What the task requires:
Please copy out every line in the records below that includes the word "Opportunity".

(Task inputs begins)

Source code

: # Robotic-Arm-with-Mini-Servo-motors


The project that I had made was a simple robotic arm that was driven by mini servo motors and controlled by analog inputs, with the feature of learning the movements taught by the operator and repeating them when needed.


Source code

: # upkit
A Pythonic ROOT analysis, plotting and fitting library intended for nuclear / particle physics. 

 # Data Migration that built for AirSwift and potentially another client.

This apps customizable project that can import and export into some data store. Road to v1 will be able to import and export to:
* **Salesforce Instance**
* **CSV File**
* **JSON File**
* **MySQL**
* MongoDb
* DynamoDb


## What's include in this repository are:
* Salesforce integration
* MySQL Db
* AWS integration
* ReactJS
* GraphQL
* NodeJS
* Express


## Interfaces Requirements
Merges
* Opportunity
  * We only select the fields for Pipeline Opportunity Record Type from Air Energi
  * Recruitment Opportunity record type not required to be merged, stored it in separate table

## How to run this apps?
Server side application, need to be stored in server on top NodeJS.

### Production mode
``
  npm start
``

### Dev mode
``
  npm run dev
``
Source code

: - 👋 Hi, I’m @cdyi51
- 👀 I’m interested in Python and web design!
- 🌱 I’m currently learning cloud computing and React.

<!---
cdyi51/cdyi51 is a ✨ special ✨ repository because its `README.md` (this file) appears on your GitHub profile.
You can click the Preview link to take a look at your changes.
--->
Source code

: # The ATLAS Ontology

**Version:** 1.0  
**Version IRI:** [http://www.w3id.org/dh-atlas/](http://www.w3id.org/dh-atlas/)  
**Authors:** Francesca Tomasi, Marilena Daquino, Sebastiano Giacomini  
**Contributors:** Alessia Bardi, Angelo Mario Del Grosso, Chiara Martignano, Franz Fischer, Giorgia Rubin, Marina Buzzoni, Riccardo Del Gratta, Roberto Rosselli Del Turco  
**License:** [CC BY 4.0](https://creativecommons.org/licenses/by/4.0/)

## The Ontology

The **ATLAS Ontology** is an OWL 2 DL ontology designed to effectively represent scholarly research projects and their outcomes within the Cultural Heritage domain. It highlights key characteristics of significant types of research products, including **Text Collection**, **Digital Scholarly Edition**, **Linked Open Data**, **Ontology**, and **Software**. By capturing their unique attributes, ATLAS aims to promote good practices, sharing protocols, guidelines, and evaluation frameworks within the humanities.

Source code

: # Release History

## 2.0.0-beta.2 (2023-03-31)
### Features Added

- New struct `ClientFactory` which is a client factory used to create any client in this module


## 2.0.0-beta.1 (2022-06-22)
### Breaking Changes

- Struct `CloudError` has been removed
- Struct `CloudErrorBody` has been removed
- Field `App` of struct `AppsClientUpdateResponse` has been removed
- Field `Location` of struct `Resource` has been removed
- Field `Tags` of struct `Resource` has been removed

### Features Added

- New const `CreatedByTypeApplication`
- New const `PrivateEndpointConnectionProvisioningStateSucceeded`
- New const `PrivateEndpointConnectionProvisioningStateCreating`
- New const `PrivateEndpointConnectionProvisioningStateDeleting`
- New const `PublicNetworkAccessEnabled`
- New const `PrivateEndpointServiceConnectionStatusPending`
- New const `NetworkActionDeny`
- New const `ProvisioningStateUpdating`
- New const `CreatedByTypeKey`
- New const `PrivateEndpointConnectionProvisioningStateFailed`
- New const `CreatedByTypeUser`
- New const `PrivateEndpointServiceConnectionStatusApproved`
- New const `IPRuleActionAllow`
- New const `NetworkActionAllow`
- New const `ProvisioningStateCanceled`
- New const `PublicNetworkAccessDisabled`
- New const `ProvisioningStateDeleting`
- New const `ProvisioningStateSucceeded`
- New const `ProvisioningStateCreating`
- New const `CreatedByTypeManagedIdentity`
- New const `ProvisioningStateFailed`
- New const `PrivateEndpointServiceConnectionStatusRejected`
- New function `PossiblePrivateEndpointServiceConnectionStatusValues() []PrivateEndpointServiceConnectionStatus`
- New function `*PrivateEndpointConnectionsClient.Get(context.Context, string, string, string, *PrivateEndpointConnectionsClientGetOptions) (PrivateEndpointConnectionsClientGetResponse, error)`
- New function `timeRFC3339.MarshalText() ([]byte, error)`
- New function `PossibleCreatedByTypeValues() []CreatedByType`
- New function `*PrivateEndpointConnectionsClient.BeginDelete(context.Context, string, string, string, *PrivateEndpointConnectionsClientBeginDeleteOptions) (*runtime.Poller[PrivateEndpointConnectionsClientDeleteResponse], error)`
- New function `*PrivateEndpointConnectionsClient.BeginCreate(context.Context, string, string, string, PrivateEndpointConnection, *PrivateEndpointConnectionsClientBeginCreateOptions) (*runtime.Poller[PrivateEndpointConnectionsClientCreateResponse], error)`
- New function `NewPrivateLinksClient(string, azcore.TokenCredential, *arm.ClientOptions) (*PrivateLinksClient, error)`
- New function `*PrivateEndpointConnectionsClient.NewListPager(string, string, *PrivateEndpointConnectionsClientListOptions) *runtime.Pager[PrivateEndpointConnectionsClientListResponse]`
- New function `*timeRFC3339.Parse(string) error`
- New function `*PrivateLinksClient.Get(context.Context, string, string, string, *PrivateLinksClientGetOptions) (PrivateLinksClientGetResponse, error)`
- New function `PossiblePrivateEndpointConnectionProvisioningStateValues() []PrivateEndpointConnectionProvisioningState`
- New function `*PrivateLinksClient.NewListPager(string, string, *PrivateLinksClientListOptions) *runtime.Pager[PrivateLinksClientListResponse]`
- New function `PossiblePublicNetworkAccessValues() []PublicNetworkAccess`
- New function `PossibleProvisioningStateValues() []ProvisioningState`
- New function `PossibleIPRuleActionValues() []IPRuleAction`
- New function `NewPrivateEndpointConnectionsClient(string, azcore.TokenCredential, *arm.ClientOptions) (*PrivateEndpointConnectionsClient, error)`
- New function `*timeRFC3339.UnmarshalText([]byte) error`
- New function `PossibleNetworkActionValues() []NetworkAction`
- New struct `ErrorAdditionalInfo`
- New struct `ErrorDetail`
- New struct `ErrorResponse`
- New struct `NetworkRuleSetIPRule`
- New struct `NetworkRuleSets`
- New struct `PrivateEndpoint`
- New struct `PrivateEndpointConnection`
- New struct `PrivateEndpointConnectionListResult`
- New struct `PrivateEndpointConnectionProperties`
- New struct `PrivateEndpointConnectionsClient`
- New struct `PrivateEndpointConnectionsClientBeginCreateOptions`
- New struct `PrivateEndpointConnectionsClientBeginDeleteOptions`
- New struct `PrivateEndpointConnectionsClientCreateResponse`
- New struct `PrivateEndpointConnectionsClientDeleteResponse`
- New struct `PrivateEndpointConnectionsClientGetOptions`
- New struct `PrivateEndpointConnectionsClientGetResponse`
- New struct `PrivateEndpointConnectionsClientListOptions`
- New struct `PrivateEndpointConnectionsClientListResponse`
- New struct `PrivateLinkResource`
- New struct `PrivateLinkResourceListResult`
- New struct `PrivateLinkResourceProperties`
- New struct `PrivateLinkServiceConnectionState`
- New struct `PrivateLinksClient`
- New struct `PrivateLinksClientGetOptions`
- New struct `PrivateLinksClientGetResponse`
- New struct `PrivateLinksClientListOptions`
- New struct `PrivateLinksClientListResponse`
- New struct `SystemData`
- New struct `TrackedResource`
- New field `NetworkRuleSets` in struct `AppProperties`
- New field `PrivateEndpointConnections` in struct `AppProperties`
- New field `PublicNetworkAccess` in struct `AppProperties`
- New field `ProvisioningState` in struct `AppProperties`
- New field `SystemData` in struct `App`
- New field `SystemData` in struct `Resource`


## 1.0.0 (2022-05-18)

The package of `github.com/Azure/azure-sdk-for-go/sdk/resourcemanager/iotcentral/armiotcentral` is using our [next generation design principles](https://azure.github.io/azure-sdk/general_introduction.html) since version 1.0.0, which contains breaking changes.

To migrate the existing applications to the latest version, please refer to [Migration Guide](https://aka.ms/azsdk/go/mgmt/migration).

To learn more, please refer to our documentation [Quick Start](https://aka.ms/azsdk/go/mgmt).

(Task inputs ends)

Answer for the task:
* Opportunity
  * We only select the fields for Pipeline Opportunity Record Type from Air Energi
  * Recruitment Opportunity record type not required to be merged, stored it in separate table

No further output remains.